Bob Dylan, The Complete Album Collection, review
Dylan’s gloriously jagged pursuit of a restless muse
Box sets don’t come bigger than this: all 41 “official” Bob Dylan albums, 14 of them newly remastered, with an additional 2CD compilation of singles and out-takes, and a hardback book of sleevenote prose and poems, track annotations, and so on. If you had to explain the course of western culture in the late 20th century, you could do far worse than simply point to this, the almost complete oeuvre of the era’s most influential artist.
Taken together, the shape of Dylan’s career becomes clearer: not an arc, or even a flow, but a jagged pursuit of a particularly restless muse.
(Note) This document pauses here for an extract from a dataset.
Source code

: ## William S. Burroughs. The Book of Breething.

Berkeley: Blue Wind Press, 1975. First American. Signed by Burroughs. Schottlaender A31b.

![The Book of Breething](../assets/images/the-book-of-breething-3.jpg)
Time and again there are abrupt breaks, with both his own history and the general course of music: the groundbreaking shift from folk to rock; the sudden turn to ascetic, spartan fables while the world around turned psychedelic paisley; the emancipation of country music; the brimstone-breathing Christian preacher; the curatorial unearthing of traditional musical antiquities; and so on, and on.
It’s not all good, of course – there are some right stinkers, especially from the Eighties – but the highs are astronomical, floating over the earth observing humanity and transmuting its foibles into allusive, surreal, poetic commentaries that lodge in the collective consciousness.
And even the bad albums have their moments. In truth, I wouldn’t recommend anyone buy the likes of Saved or Dylan & the Dead individually, but they’re acceptable as part of a longer career narrative, providing low-tidemarks against which the grander swells can be better measured.
My only complaint is that the non-inclusion of the Bootleg Series deprives us of at least two major works (“Foot of Pride” and the magnificent “Blind Willie McTell”) – but perhaps they’re waiting for Volume Two.
Download: Blowing in the Wind; Subterranean Homesick Blues; It’s Alright, Ma; Like A Rolling Stone; Visions of Johanna; Knocking on Heaven’s Door; Tangled Up in Blue; etc, etc.